● **EXERCISE BRIEF**:
Find the lines below that include the word "shorter" and state how many there are, adding nothing.
___ DATASET RECORDS
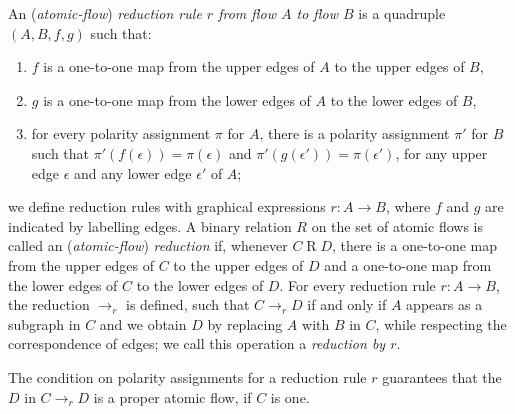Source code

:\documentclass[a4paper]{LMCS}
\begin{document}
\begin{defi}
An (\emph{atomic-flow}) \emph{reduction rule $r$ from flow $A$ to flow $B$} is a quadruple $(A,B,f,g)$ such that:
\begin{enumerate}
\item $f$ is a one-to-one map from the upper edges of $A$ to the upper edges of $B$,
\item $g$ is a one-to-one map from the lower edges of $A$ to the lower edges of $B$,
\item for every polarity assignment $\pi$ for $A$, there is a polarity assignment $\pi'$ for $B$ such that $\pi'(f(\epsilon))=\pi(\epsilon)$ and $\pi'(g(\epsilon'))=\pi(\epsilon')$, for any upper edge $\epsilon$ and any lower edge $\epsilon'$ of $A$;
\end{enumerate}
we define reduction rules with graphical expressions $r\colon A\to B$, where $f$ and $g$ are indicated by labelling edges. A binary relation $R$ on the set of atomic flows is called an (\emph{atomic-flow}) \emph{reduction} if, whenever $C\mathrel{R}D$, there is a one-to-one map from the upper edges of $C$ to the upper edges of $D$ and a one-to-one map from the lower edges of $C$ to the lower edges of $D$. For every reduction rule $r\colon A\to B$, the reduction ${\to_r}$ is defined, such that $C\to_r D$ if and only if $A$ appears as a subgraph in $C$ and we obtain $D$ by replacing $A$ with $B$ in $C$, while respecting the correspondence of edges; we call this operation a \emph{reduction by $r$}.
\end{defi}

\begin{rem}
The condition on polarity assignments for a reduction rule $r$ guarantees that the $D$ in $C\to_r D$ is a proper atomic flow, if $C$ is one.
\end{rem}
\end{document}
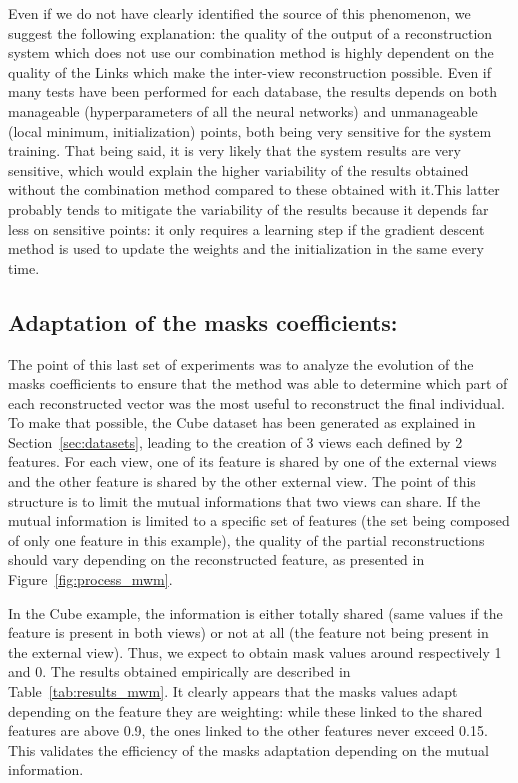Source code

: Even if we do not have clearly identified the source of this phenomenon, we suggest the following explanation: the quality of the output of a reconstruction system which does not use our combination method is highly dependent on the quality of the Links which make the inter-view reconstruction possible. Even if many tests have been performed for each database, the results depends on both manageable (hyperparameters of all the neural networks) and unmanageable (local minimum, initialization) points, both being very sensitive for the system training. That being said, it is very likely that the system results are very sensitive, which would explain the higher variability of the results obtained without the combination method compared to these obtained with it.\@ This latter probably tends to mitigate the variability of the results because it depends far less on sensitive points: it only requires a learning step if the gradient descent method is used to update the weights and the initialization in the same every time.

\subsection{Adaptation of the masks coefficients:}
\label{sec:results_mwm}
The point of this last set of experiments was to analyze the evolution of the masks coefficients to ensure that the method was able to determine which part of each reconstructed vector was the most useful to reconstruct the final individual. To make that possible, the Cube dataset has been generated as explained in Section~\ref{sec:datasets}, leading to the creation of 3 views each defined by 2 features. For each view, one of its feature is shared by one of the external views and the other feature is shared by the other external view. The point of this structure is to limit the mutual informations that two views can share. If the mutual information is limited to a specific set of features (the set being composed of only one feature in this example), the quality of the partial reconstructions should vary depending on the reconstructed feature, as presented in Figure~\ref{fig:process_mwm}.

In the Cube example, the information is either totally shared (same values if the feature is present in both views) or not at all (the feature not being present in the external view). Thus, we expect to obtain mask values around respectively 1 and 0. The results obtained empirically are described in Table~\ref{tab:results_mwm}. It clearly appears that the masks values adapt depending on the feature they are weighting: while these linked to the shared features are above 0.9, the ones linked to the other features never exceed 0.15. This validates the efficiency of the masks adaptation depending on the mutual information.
______
___ DATASET RECORDS
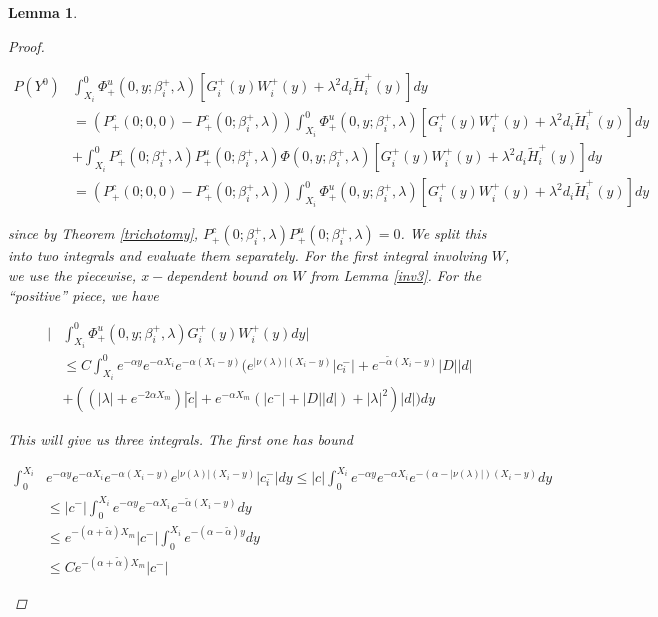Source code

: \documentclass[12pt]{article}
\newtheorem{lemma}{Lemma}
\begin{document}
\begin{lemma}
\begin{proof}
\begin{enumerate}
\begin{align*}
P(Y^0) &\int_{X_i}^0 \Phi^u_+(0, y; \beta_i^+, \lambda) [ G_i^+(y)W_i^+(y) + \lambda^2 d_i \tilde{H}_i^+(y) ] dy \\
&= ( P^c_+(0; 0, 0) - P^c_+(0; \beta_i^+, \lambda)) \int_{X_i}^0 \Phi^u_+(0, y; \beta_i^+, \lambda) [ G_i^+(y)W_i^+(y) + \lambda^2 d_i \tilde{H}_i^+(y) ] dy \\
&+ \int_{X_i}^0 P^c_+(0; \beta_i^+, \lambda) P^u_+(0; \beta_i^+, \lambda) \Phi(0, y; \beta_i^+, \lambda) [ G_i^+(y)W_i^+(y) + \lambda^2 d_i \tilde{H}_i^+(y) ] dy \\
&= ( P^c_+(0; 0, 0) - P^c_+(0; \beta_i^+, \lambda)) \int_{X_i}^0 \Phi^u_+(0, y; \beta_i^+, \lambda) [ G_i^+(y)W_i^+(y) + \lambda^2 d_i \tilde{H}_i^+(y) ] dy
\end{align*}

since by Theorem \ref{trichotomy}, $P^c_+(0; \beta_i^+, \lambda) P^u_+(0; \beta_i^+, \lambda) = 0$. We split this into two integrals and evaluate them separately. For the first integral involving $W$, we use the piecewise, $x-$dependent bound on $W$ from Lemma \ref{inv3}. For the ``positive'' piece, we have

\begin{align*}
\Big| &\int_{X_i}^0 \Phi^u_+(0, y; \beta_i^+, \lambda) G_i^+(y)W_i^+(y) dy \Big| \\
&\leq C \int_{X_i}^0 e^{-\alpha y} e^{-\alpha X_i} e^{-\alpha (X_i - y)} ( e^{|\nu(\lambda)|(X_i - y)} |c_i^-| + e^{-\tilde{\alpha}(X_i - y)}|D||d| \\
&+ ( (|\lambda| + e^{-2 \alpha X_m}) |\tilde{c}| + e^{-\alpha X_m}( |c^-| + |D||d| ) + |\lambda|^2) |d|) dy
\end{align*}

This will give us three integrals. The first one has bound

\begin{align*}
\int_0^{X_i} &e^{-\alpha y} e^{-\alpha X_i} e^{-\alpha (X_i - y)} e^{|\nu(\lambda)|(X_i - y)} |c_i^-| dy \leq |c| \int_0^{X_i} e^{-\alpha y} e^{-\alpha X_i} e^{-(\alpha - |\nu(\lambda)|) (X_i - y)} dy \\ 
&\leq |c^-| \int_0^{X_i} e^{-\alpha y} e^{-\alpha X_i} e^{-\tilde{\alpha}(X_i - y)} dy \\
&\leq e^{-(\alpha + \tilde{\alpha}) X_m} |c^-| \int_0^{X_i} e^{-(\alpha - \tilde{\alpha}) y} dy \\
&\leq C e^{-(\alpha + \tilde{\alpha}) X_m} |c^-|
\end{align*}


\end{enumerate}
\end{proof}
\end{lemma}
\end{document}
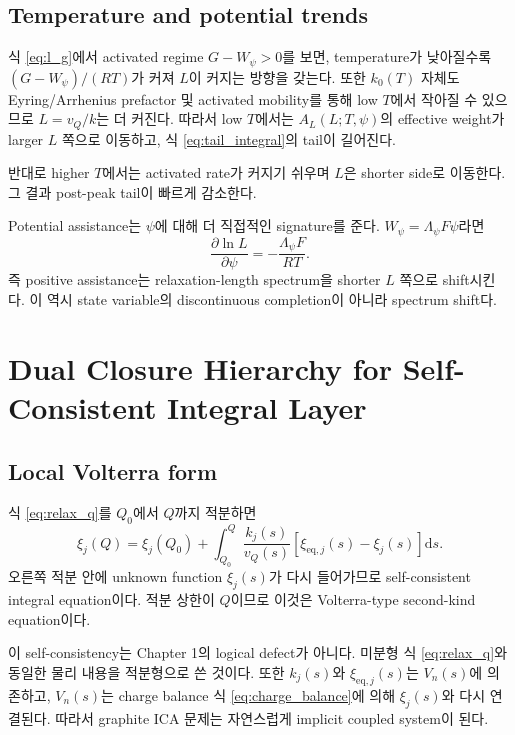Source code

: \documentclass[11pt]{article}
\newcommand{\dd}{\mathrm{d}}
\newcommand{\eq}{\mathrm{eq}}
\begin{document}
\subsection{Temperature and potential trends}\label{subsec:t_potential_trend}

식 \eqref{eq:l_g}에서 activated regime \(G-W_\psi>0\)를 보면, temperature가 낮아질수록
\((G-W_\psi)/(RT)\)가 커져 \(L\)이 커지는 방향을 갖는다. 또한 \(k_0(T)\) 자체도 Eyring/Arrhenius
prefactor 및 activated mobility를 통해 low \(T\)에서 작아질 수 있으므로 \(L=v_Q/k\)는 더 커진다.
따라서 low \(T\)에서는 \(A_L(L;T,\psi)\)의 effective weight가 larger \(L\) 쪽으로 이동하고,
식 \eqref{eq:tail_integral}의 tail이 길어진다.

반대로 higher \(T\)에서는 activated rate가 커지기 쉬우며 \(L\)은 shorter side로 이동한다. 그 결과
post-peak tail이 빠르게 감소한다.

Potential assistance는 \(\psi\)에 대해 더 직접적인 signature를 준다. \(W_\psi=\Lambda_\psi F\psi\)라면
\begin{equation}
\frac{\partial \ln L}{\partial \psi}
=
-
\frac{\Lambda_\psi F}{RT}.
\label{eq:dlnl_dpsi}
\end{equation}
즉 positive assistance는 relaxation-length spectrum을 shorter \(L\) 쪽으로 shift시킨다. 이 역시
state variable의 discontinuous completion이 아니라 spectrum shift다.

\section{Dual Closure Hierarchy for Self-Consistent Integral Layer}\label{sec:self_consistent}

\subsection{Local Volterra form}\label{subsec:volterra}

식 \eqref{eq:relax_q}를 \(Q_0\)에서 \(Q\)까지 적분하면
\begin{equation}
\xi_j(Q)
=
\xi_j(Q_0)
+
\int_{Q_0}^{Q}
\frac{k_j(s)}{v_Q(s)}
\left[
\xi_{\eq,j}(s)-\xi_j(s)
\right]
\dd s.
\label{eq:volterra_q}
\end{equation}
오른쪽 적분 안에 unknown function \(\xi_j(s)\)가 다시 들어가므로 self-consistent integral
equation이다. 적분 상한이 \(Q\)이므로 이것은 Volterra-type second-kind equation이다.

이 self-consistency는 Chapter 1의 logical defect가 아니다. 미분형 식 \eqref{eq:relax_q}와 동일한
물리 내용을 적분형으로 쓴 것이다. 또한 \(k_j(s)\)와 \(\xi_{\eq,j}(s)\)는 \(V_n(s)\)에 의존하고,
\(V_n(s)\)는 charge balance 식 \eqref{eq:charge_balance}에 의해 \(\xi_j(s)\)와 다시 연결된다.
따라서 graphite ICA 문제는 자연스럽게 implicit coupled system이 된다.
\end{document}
______
___ DATASET RECORDS
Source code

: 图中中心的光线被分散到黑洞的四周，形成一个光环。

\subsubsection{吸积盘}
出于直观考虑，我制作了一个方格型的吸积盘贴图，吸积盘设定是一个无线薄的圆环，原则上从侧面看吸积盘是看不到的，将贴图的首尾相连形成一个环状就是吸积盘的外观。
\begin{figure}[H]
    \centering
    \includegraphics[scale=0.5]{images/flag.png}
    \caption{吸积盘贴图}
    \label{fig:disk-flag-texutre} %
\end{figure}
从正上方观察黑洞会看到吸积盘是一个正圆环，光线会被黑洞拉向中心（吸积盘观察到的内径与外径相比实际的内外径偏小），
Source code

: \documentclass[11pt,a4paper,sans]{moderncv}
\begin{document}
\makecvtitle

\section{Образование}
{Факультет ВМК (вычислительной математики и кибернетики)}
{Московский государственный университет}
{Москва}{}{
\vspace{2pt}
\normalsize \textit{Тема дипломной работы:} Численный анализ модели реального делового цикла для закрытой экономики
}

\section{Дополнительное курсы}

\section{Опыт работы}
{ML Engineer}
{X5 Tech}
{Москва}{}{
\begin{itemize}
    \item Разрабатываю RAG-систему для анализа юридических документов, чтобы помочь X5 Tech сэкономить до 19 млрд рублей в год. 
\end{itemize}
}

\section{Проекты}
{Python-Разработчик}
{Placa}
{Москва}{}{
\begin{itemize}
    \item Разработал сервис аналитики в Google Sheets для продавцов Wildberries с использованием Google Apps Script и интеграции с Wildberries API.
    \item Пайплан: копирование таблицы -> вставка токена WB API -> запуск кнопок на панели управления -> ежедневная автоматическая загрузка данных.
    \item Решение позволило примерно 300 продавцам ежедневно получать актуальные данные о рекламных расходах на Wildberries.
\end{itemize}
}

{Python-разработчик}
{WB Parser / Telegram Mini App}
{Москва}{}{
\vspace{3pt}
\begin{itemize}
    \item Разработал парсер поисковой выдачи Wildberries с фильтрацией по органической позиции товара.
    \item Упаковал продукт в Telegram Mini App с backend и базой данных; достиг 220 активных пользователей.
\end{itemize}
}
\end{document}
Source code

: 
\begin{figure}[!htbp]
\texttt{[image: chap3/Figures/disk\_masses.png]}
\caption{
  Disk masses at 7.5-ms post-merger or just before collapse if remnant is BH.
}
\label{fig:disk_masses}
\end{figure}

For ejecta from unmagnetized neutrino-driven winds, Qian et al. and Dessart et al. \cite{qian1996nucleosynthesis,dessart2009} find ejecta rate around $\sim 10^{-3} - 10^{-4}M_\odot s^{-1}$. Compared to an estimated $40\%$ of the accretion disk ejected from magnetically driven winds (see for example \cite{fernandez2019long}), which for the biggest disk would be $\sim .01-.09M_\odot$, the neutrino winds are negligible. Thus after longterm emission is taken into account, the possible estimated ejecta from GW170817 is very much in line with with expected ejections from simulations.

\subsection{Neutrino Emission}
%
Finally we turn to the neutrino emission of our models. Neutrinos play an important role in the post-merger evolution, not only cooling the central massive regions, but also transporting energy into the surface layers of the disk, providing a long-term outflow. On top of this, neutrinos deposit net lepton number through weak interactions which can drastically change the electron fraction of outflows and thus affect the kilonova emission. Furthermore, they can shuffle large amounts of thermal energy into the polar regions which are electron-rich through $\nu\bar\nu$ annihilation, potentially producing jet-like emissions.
______
● **EXERCISE OUTPUT**:
2